Activity: Scan the entries below. Return every line that includes "null".

Source information:
=-=-=-=-=
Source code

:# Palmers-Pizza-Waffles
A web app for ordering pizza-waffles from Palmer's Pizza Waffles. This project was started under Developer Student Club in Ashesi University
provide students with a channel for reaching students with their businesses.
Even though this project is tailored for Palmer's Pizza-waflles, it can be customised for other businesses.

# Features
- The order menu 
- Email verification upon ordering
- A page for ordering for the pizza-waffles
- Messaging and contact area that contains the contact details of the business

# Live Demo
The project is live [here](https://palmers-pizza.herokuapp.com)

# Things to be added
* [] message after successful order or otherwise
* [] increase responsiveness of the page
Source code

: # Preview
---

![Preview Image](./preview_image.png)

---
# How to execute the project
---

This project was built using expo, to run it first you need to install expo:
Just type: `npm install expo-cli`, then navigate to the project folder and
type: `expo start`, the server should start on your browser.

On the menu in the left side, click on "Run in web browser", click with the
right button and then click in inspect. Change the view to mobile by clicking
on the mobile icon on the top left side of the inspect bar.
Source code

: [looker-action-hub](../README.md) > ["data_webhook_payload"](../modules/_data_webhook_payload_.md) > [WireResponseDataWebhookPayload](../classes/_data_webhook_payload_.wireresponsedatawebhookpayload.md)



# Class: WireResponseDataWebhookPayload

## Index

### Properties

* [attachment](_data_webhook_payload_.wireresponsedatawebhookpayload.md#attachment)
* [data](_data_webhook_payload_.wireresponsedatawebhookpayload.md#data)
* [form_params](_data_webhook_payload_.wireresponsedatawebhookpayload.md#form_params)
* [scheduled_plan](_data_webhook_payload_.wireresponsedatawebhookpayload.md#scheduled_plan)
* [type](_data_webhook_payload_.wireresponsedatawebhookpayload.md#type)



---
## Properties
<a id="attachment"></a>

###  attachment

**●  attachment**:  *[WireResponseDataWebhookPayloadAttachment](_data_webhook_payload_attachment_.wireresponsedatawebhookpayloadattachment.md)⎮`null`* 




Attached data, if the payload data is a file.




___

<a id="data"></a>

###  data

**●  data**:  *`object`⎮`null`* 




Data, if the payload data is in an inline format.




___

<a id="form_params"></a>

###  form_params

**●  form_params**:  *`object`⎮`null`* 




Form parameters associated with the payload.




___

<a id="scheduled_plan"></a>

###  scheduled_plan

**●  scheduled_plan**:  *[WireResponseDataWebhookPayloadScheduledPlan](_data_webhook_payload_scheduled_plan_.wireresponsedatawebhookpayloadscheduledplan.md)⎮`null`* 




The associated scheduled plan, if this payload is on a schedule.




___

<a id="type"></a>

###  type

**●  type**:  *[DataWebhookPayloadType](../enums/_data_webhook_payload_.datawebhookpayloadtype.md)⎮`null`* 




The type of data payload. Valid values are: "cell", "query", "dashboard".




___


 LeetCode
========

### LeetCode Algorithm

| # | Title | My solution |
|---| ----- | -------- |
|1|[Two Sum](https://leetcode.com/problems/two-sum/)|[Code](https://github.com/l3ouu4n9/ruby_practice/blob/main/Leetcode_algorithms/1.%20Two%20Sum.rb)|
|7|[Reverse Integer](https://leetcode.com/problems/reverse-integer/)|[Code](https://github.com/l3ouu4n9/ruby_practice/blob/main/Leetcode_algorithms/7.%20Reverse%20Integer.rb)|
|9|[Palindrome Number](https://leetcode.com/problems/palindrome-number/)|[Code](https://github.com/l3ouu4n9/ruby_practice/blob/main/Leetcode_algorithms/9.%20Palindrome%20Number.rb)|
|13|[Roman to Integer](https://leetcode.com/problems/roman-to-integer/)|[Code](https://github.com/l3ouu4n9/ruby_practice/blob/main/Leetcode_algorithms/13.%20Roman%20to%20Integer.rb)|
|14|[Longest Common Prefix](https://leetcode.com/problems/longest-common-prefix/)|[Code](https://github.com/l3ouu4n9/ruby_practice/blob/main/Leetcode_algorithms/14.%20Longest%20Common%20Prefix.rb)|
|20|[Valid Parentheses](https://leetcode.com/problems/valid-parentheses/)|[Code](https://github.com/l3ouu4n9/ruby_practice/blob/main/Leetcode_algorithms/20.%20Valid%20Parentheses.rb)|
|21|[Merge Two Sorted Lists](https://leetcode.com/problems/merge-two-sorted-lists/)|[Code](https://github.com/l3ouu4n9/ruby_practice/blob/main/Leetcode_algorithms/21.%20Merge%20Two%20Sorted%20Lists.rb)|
=-=-=-=-=
Response:
**●  attachment**:  *[WireResponseDataWebhookPayloadAttachment](_data_webhook_payload_attachment_.wireresponsedatawebhookpayloadattachment.md)⎮`null`* 
**●  data**:  *`object`⎮`null`* 
**●  form_params**:  *`object`⎮`null`* 
**●  scheduled_plan**:  *[WireResponseDataWebhookPayloadScheduledPlan](_data_webhook_payload_scheduled_plan_.wireresponsedatawebhookpayloadscheduledplan.md)⎮`null`* 
**●  type**:  *[DataWebhookPayloadType](../enums/_data_webhook_payload_.datawebhookpayloadtype.md)⎮`null`* 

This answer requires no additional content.